Dataset entries:
○ ○ ○

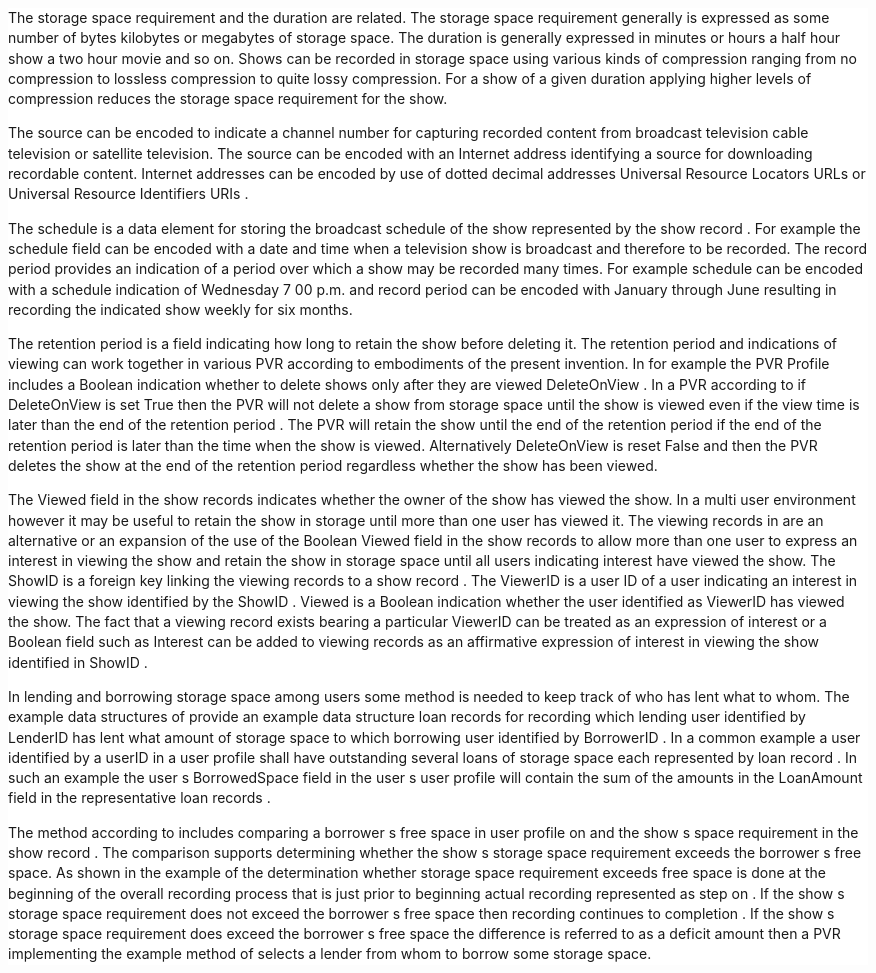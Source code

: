 The storage space requirement and the duration are related. The storage space requirement generally is expressed as some number of bytes kilobytes or megabytes of storage space. The duration is generally expressed in minutes or hours a half hour show a two hour movie and so on. Shows can be recorded in storage space using various kinds of compression ranging from no compression to lossless compression to quite lossy compression. For a show of a given duration applying higher levels of compression reduces the storage space requirement for the show.

The source can be encoded to indicate a channel number for capturing recorded content from broadcast television cable television or satellite television. The source can be encoded with an Internet address identifying a source for downloading recordable content. Internet addresses can be encoded by use of dotted decimal addresses Universal Resource Locators URLs or Universal Resource Identifiers URIs .

The schedule is a data element for storing the broadcast schedule of the show represented by the show record . For example the schedule field can be encoded with a date and time when a television show is broadcast and therefore to be recorded. The record period provides an indication of a period over which a show may be recorded many times. For example schedule can be encoded with a schedule indication of Wednesday 7 00 p.m. and record period can be encoded with January through June resulting in recording the indicated show weekly for six months.

The retention period is a field indicating how long to retain the show before deleting it. The retention period and indications of viewing can work together in various PVR according to embodiments of the present invention. In for example the PVR Profile includes a Boolean indication whether to delete shows only after they are viewed DeleteOnView . In a PVR according to if DeleteOnView is set True then the PVR will not delete a show from storage space until the show is viewed even if the view time is later than the end of the retention period . The PVR will retain the show until the end of the retention period if the end of the retention period is later than the time when the show is viewed. Alternatively DeleteOnView is reset False and then the PVR deletes the show at the end of the retention period regardless whether the show has been viewed.

The Viewed field in the show records indicates whether the owner of the show has viewed the show. In a multi user environment however it may be useful to retain the show in storage until more than one user has viewed it. The viewing records in are an alternative or an expansion of the use of the Boolean Viewed field in the show records to allow more than one user to express an interest in viewing the show and retain the show in storage space until all users indicating interest have viewed the show. The ShowID is a foreign key linking the viewing records to a show record . The ViewerID is a user ID of a user indicating an interest in viewing the show identified by the ShowID . Viewed is a Boolean indication whether the user identified as ViewerID has viewed the show. The fact that a viewing record exists bearing a particular ViewerID can be treated as an expression of interest or a Boolean field such as Interest can be added to viewing records as an affirmative expression of interest in viewing the show identified in ShowID .

In lending and borrowing storage space among users some method is needed to keep track of who has lent what to whom. The example data structures of provide an example data structure loan records for recording which lending user identified by LenderID has lent what amount of storage space to which borrowing user identified by BorrowerID . In a common example a user identified by a userID in a user profile shall have outstanding several loans of storage space each represented by loan record . In such an example the user s BorrowedSpace field in the user s user profile will contain the sum of the amounts in the LoanAmount field in the representative loan records .

The method according to includes comparing a borrower s free space in user profile on and the show s space requirement in the show record . The comparison supports determining whether the show s storage space requirement exceeds the borrower s free space. As shown in the example of the determination whether storage space requirement exceeds free space is done at the beginning of the overall recording process that is just prior to beginning actual recording represented as step on . If the show s storage space requirement does not exceed the borrower s free space then recording continues to completion . If the show s storage space requirement does exceed the borrower s free space the difference is referred to as a deficit amount then a PVR implementing the example method of selects a lender from whom to borrow some storage space.
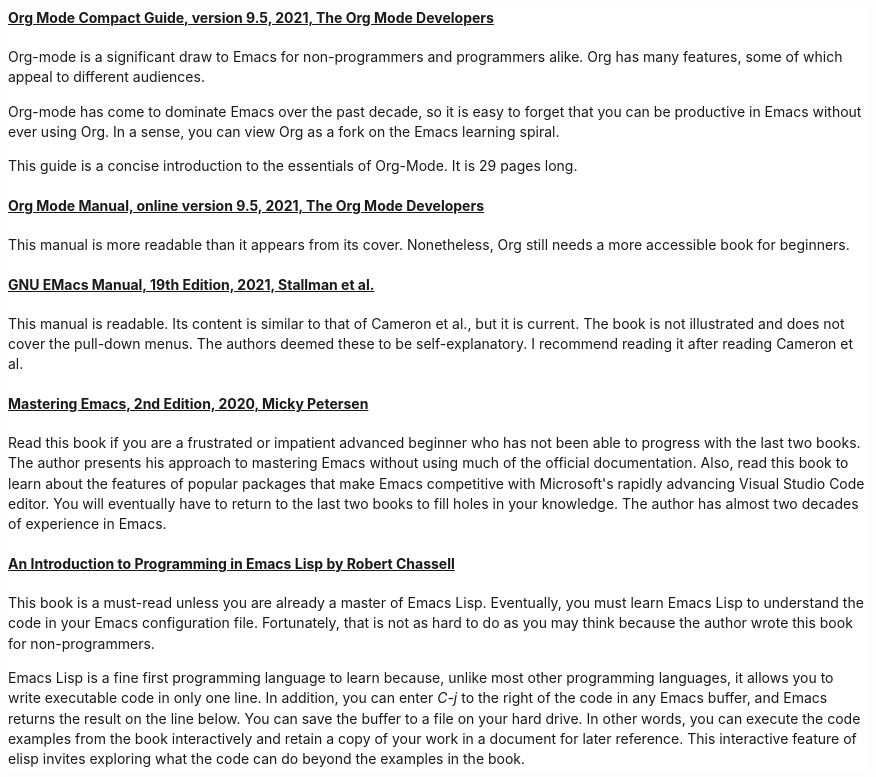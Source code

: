 
#### [Org Mode Compact Guide, version 9.5, 2021, The Org Mode Developers](https://orgmode.org/guide/) 

Org-mode is a significant draw to Emacs for non-programmers and programmers alike. 
Org has many features, some of which appeal to different audiences.

Org-mode has come to dominate Emacs over the past decade, so it is easy to forget that you can be productive in Emacs without ever using Org. 
In a sense, you can view Org as a fork on the Emacs learning spiral.

This guide is a concise introduction to the essentials of Org-Mode.
It is 29 pages long.


#### [Org Mode Manual, online version 9.5, 2021, The Org Mode Developers](https://orgmode.org/manual/) 

This manual is more readable than it appears from its cover. 
Nonetheless, Org still needs a more accessible book for beginners.

#### [GNU EMacs Manual, 19th Edition, 2021, Stallman et al.](https://www.gnu.org/software/emacs/manual/emacs.html) 

This manual is readable.
Its content is similar to that of Cameron et al., but it is current.
The book is not illustrated and does not cover the pull-down menus.
The authors deemed these to be self-explanatory.
I recommend reading it after reading Cameron et al.

#### [Mastering Emacs, 2nd Edition, 2020, Micky Petersen](https://www.masteringemacs.org/)

Read this book if you are a frustrated or impatient advanced beginner who has not been able to progress with the last two books. 
The author presents his approach to mastering Emacs without using much of the official documentation. 
Also, read this book to learn about the features of popular packages that make Emacs competitive with Microsoft's rapidly advancing Visual Studio Code editor. 
You will eventually have to return to the last two books to fill holes in your knowledge. 
The author has almost two decades of experience in Emacs.

#### [An Introduction to Programming in Emacs Lisp by Robert Chassell](https://www.gnu.org/software/emacs/manual/eintr.html) 

This book is a must-read unless you are already a master of Emacs Lisp. 
Eventually, you must learn Emacs Lisp to understand the code in your Emacs configuration file. 
Fortunately, that is not as hard to do as you may think because the author wrote this book for non-programmers.

Emacs Lisp is a fine first programming language to learn because, unlike most other programming languages, it allows you to write executable code in only one line. 
In addition, you can enter *C-j* to the right of the code in any Emacs buffer, and Emacs returns the result on the line below.
You can save the buffer to a file on your hard drive.
In other words, you can execute the code examples from the book interactively and retain a copy of your work in a document for later reference.
This interactive feature of elisp invites exploring what the code can do beyond the examples in the book.
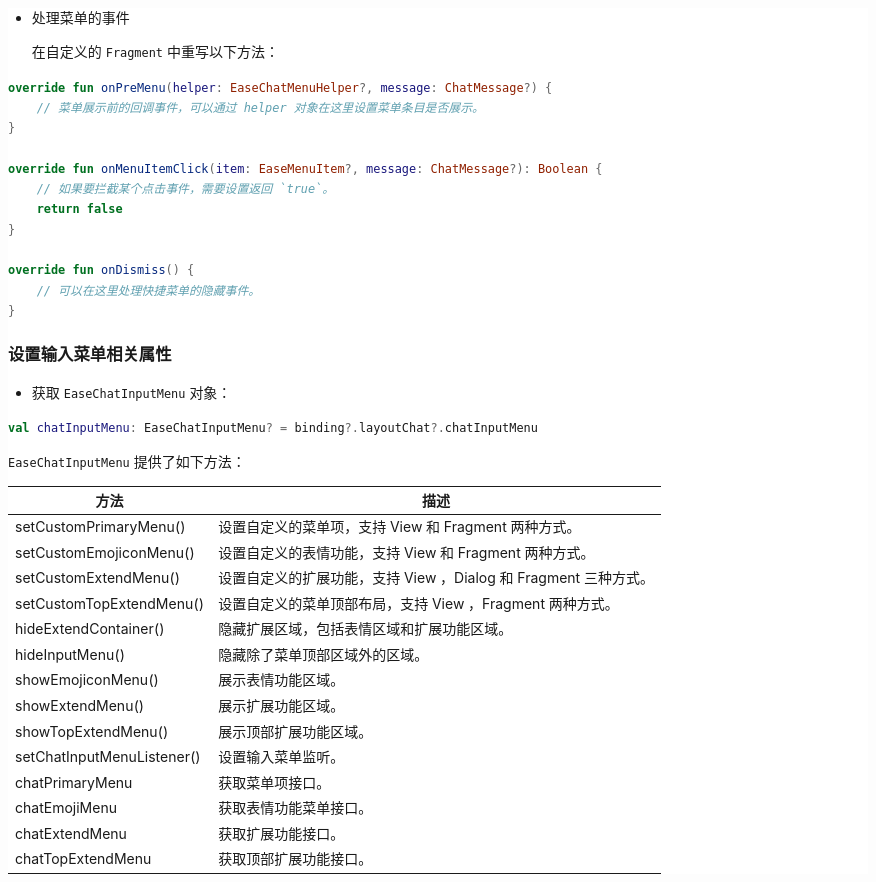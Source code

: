 - 处理菜单的事件

  在自定义的 `Fragment` 中重写以下方法：

```kotlin
override fun onPreMenu(helper: EaseChatMenuHelper?, message: ChatMessage?) {
    // 菜单展示前的回调事件，可以通过 helper 对象在这里设置菜单条目是否展示。
}

override fun onMenuItemClick(item: EaseMenuItem?, message: ChatMessage?): Boolean {
    // 如果要拦截某个点击事件，需要设置返回 `true`。
    return false
}

override fun onDismiss() {
    // 可以在这里处理快捷菜单的隐藏事件。
}
```

### 设置输入菜单相关属性

- 获取 `EaseChatInputMenu` 对象：

```kotlin
val chatInputMenu: EaseChatInputMenu? = binding?.layoutChat?.chatInputMenu
```

`EaseChatInputMenu` 提供了如下方法：

| 方法                       | 描述                                                         |
| -------------------------- | ------------------------------------------------------------ |
| setCustomPrimaryMenu()     | 设置自定义的菜单项，支持 View 和 Fragment 两种方式。           |
| setCustomEmojiconMenu()    | 设置自定义的表情功能，支持 View 和 Fragment 两种方式。        |
| setCustomExtendMenu()      | 设置自定义的扩展功能，支持 View ，Dialog 和 Fragment 三种方式。 |
| setCustomTopExtendMenu()   | 设置自定义的菜单顶部布局，支持 View ，Fragment 两种方式。 |
| hideExtendContainer()      | 隐藏扩展区域，包括表情区域和扩展功能区域。                     |
| hideInputMenu()            | 隐藏除了菜单顶部区域外的区域。                     |
| showEmojiconMenu()         | 展示表情功能区域。                                             |
| showExtendMenu()           | 展示扩展功能区域。                                             |
| showTopExtendMenu()        | 展示顶部扩展功能区域。                                          |
| setChatInputMenuListener() | 设置输入菜单监听。                                             |
| chatPrimaryMenu           | 获取菜单项接口。                                               |
| chatEmojiMenu             | 获取表情功能菜单接口。                                         |
| chatExtendMenu            | 获取扩展功能接口。                                             |
| chatTopExtendMenu        | 获取顶部扩展功能接口。                                            |
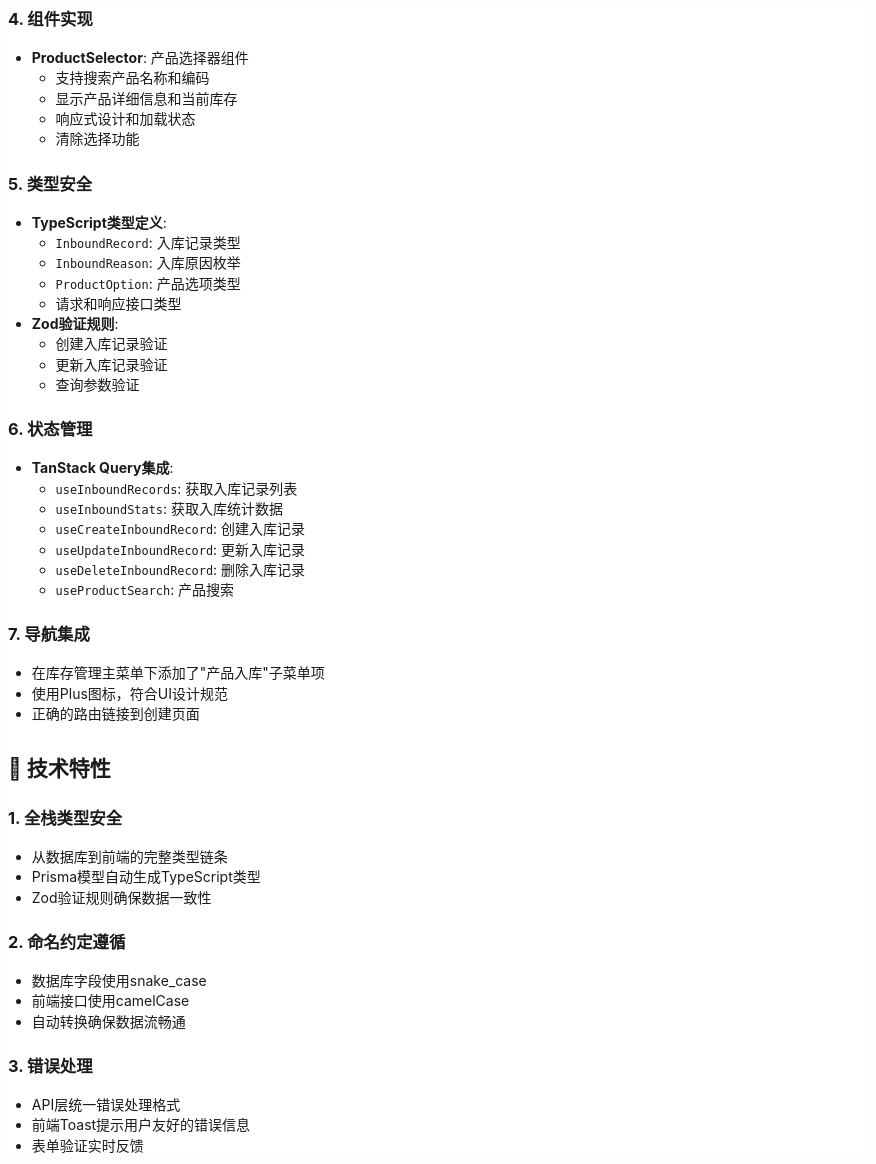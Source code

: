### 4. 组件实现
- **ProductSelector**: 产品选择器组件
  - 支持搜索产品名称和编码
  - 显示产品详细信息和当前库存
  - 响应式设计和加载状态
  - 清除选择功能

### 5. 类型安全
- **TypeScript类型定义**:
  - `InboundRecord`: 入库记录类型
  - `InboundReason`: 入库原因枚举
  - `ProductOption`: 产品选项类型
  - 请求和响应接口类型
- **Zod验证规则**:
  - 创建入库记录验证
  - 更新入库记录验证
  - 查询参数验证

### 6. 状态管理
- **TanStack Query集成**:
  - `useInboundRecords`: 获取入库记录列表
  - `useInboundStats`: 获取入库统计数据
  - `useCreateInboundRecord`: 创建入库记录
  - `useUpdateInboundRecord`: 更新入库记录
  - `useDeleteInboundRecord`: 删除入库记录
  - `useProductSearch`: 产品搜索

### 7. 导航集成
- 在库存管理主菜单下添加了"产品入库"子菜单项
- 使用Plus图标，符合UI设计规范
- 正确的路由链接到创建页面

## 🔧 技术特性

### 1. 全栈类型安全
- 从数据库到前端的完整类型链条
- Prisma模型自动生成TypeScript类型
- Zod验证规则确保数据一致性

### 2. 命名约定遵循
- 数据库字段使用snake_case
- 前端接口使用camelCase
- 自动转换确保数据流畅通

### 3. 错误处理
- API层统一错误处理格式
- 前端Toast提示用户友好的错误信息
- 表单验证实时反馈
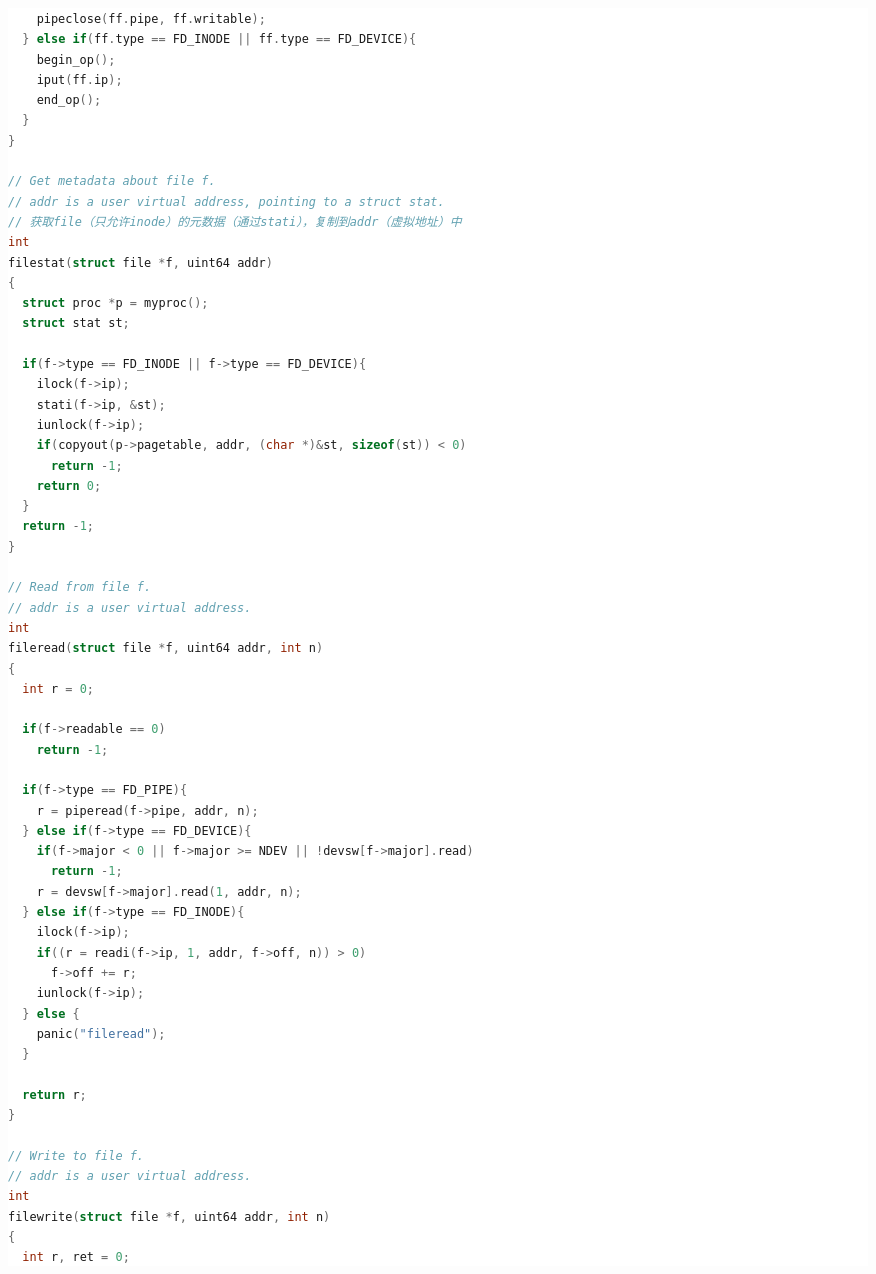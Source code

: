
 ```c
    pipeclose(ff.pipe, ff.writable);
  } else if(ff.type == FD_INODE || ff.type == FD_DEVICE){
    begin_op();
    iput(ff.ip);
    end_op();
  }
}

// Get metadata about file f.
// addr is a user virtual address, pointing to a struct stat.
// 获取file（只允许inode）的元数据（通过stati），复制到addr（虚拟地址）中
int
filestat(struct file *f, uint64 addr)
{
  struct proc *p = myproc();
  struct stat st;
  
  if(f->type == FD_INODE || f->type == FD_DEVICE){
    ilock(f->ip);
    stati(f->ip, &st);
    iunlock(f->ip);
    if(copyout(p->pagetable, addr, (char *)&st, sizeof(st)) < 0)
      return -1;
    return 0;
  }
  return -1;
}

// Read from file f.
// addr is a user virtual address.
int
fileread(struct file *f, uint64 addr, int n)
{
  int r = 0;

  if(f->readable == 0)
    return -1;

  if(f->type == FD_PIPE){
    r = piperead(f->pipe, addr, n);
  } else if(f->type == FD_DEVICE){
    if(f->major < 0 || f->major >= NDEV || !devsw[f->major].read)
      return -1;
    r = devsw[f->major].read(1, addr, n);
  } else if(f->type == FD_INODE){
    ilock(f->ip);
    if((r = readi(f->ip, 1, addr, f->off, n)) > 0)
      f->off += r;
    iunlock(f->ip);
  } else {
    panic("fileread");
  }

  return r;
}

// Write to file f.
// addr is a user virtual address.
int
filewrite(struct file *f, uint64 addr, int n)
{
  int r, ret = 0;

```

○ ○ ○

What is expected: Determine how many lines in the entries hold the string "then". Write only the number.

Solution for this exercise: 2